Sunday, September 3, 2017

Pickle Snort and Other Troubles…



My son and I play this game where we hunt down monsters. The monsters might be at the end of dark hallway...or maybe between the bushes in the front yard...sometimes in the basement. Wherever they lurk it’s our job to draw them out. These guys have many names. Names like Slogwart or Zooglob, or Gloopity-Goo. Names not in the census. And boy do they get angry when we call them other names.

Other names like Pickle Snort, and Pea brain. Maybe Doggy Poo or Cat Breath. Whatever it takes to make a monster reveal himself so that we can zap him with our laser blasters.

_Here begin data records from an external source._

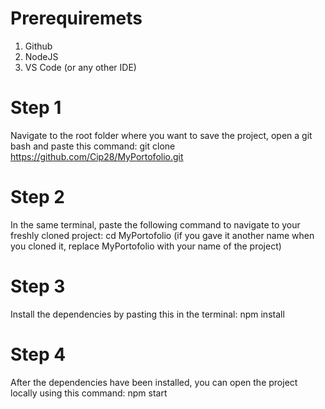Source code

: # Prerequiremets
1. Github
2. NodeJS
3. VS Code (or any other IDE)

# Step 1
Navigate to the root folder where you want to save the project, open a git bash and paste this command:
    git clone https://github.com/Cip28/MyPortofolio.git

# Step 2
In the same terminal, paste the following command to navigate to your freshly cloned project:
    cd MyPortofolio (if you gave it another name when you cloned it, replace MyPortofolio with your name of the project)

# Step 3
Install the dependencies by pasting this in the terminal:
    npm install

# Step 4 
After the dependencies have been installed, you can open the project locally using this command:
    npm start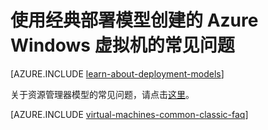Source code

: <properties
	pageTitle="经典 VM 常见问题解答 | Azure"
	description="回答了通过经典部署模型创建的 Azure Windows 虚拟机的一些常见问题。"
	services="virtual-machines-windows"
	documentationCenter=""
	authors="cynthn"
	manager="timlt"
	editor=""
	tags="azure-service-management"/>

<tags
	ms.service="virtual-machines-windows"
	ms.workload="infrastructure-services"
	ms.tgt_pltfrm="vm-windows"
	ms.devlang="na"
	ms.topic="article"
	ms.date="07/28/2016"
	wacn.date="09/30/2016"
	ms.author="cynthn"/>

	
# 使用经典部署模型创建的 Azure Windows 虚拟机的常见问题

[AZURE.INCLUDE [learn-about-deployment-models](../../includes/learn-about-deployment-models-classic-include.md)]

关于资源管理器模型的常见问题，请点击[这里](/documentation/articles/virtual-machines-windows-faq/)。

[AZURE.INCLUDE [virtual-machines-common-classic-faq](../../includes/virtual-machines-common-classic-faq.md)]

<!---HONumber=Mooncake_0314_2016-->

Sounds like a good old time, right?

The only problem is that my kid is not yet five and apparently unable to differentiate when he’s supposed to turn off all the Gloopity-Goo talk.

The other day he said poop at school. And while poop is not the end of the world, it’s come to my attention that poop is on the words-not-to-say list at preschool.

So yeah, bad Dad. (Can we say bad?) But where my wife is good at teaching games, telling those soothing stories before bed and knowing just what to say to draw out long conversations about feelings to get the most out of every interaction with our child, I’m good at poop jokes. Slapstick. Running into walls.

She’s Baby Einstein. I’m Barnum and Bailey.

It’s what we do. We laugh and play and yeah, we make up words. We chase monsters and play secret agent spies and clown around. I don’t have a lesson plan, I have fun.

That being said, the other day, we’re eating breakfast and I look over and my kid calls me a poop butt, only he says it in such an affectionate way that… well I guess you just had to be there. Anyway, I go to reprimand him but he beats me to it. He says, “I know I can’t say that at school.”

I nodded. Because yeah, I know he can’t say it at school. And I need to be more thoughtful of our time together. But watching him make up monsters and land on the moon and tromp around our front yard to chase made up lifeforms around trees, well, I gotta say, things could be worse than a few “naughty” words.

1 comment:

  1. Sounds like your son has a great imagination. Who knows maybe he'll grow up and become a great writer like you are.